Slurm versions 23.11.1, 23.02.7, 22.05.11 are now available and address 
a number of recently-discovered security issues. They've been assigned 
CVE-2023-49933 through CVE-2023-49938.

1) CVE-2023-49935 Slurmd Message Integrity Bypass. (Slurm 23.02 and 23.11.)

Permits an attacker to reuse root-level authentication tokens when 
interacting with the slurmd process, bypassing the RPC message hashes 
which protect against malicious MUNGE credential reuse.

2) CVE-2023-49938 Slurm Arbitrary File Overwrite. (Slurm 22.05 and 23.02.)
Permits an attacker to modified their extended group list used with the 
sbcast subsystem, and open files with an incorrect set of extended groups.
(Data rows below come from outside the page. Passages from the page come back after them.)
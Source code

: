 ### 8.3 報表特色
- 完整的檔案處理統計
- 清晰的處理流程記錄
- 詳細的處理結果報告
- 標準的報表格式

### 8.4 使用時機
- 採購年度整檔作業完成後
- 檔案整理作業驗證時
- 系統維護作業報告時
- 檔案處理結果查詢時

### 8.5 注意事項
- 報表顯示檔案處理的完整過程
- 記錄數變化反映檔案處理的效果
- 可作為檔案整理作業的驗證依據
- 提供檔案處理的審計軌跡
3) CVE-2023-49936 Slurm NULL Pointer Dereference. (Slurm 22.05, 23.02, 23.11.)

Denial of service.

4) CVE-2023-49937 Slurm Protocol Double Free. (Slurm 22.05, 23.02, 23.11.)
Denial of service, potential for arbitrary code execution.
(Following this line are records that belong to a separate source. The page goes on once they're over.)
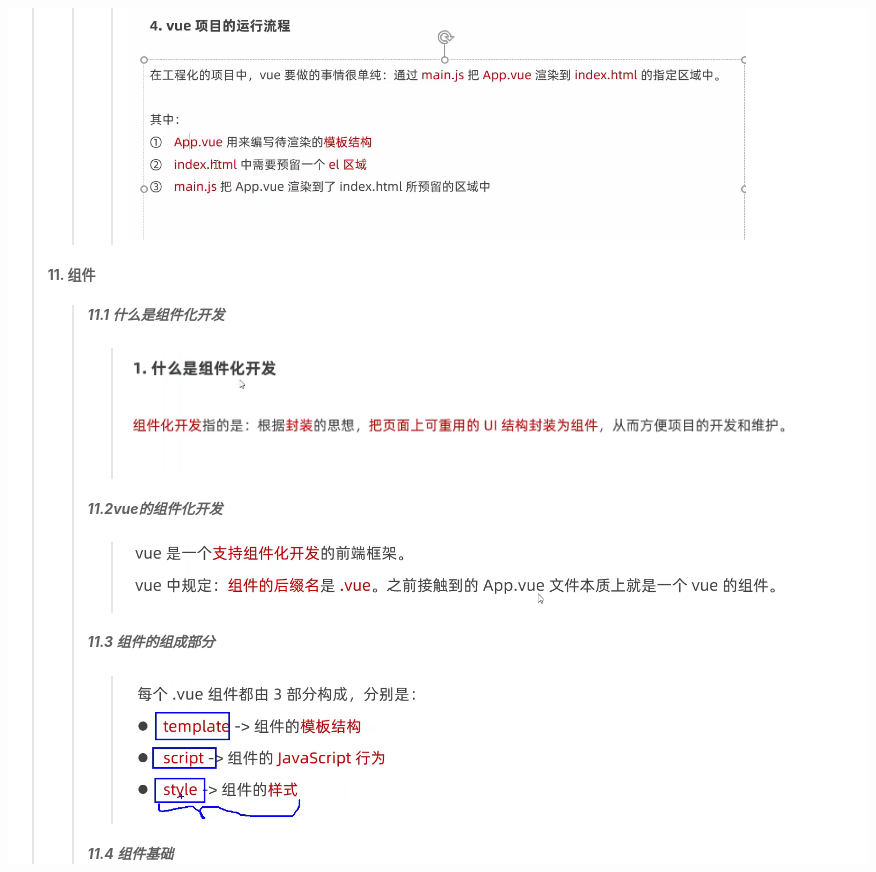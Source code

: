 > > > ![image-20211027144007308](.\images\image-20211027144007308.png)
>
> #### 11. 组件
>
> > ##### 11.1 什么是组件化开发
> >
> > > ![image-20211027140552273](.\images\image-20211027140552273.png)
> >
> > ##### 11.2vue的组件化开发
> >
> > > ![image-20211027140629118](.\images\image-20211027140629118.png)
> >
> > ##### 11.3 组件的组成部分
> >
> > > ![image-20211027140800149](.\images\image-20211027140800149.png)
> >
> > ##### 11.4 组件基础
> >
5) CVE-2023-49933 Slurm Protocol Message Extension. (Slurm 22.05, 23.02, 23.11.)
Allows for malicious modification of RPC traffic that bypasses the 
message hash checks.

6) CVE-2023-49934 SQL Injection. (Slurm 23.11.)
Comment 1 John Helmert III archtester Gentoo Infrastructure gentoo-dev Security 2024-01-14 22:20:50 UTC
Thanks! Already masked for bug 631552.
Comment 2 Larry the Git Cow gentoo-dev 2024-01-14 22:27:22 UTC
The bug has been referenced in the following commit(s):

commit 878ee04160ad05c9a40beeac3ba2c973dbf436d6
Author:     John Helmert III <>
AuthorDate: 2024-01-14 22:20:09 +0000
Commit:     John Helmert III <>
CommitDate: 2024-01-14 22:20:19 +0000

    sys-cluster/slurm: treeclean
    Signed-off-by: John Helmert III <>

 profiles/package.mask                              |   4 -
 sys-cluster/slurm/Manifest                         |   1 -
 sys-cluster/slurm/files/logrotate                  |  20 --
 .../slurm/files/slurm-22.05.3_autoconf-lua.patch   |  49 ----
 sys-cluster/slurm/files/slurm.confd                |   6 -
 sys-cluster/slurm/files/slurm.tmpfiles             |   1 -
 sys-cluster/slurm/files/slurmctld.initd            |  76 ------
 sys-cluster/slurm/files/slurmd.initd               |  79 ------
 sys-cluster/slurm/files/slurmdbd.initd             |  74 ------
 sys-cluster/slurm/metadata.xml                     |  28 --
 sys-cluster/slurm/slurm-22.05.3.ebuild             | 287 ---------------------
 11 files changed, 625 deletions(-)
Comment 3 Larry the Git Cow gentoo-dev 2024-01-15 15:46:50 UTC
The bug has been referenced in the following commit(s):

commit d6957c8ab178c1284b5407f185196f3aa146ffb4
Author:     Anna (cybertailor) Vyalkova <>
AuthorDate: 2024-01-15 03:29:52 +0000
Commit:     Anna (cybertailor) Vyalkova <>
CommitDate: 2024-01-15 03:29:52 +0000

    profiles: mask a bunch of sys-cluster/* pkgs
    Signed-off-by: Anna (cybertailor) Vyalkova <>

 profiles/package.mask | 34 ++++++++++++++++++++++++++++++++++
 1 file changed, 34 insertions(+)
Comment 4 Benda Xu gentoo-dev 2024-04-24 06:27:15 UTC
Hi John, I don't understand why sys-cluster/slurm deserves a treeclean.  Newer versions addressing the CVE are available.  Version bumps will solve the bugs.
Comment 5 Peter Gustafson 2024-06-17 13:33:38 UTC
Hi, I just saw this left the tree and am pretty bummed about it.  Its mission critical for me.  I hope you would reconsider, given the CVEs have bug fixed.

Thanks for you work on this and for considering the request.
Comment 6 Hans de Graaff gentoo-dev Security 2024-06-17 13:42:35 UTC
This package was already removed in Januari. In any case I'm sure it could be added back when someone want to maintain it and address the CVEs. That wasn't being done and hence the package was listed for removal.

I'm not sure if ajak has additional considerations here.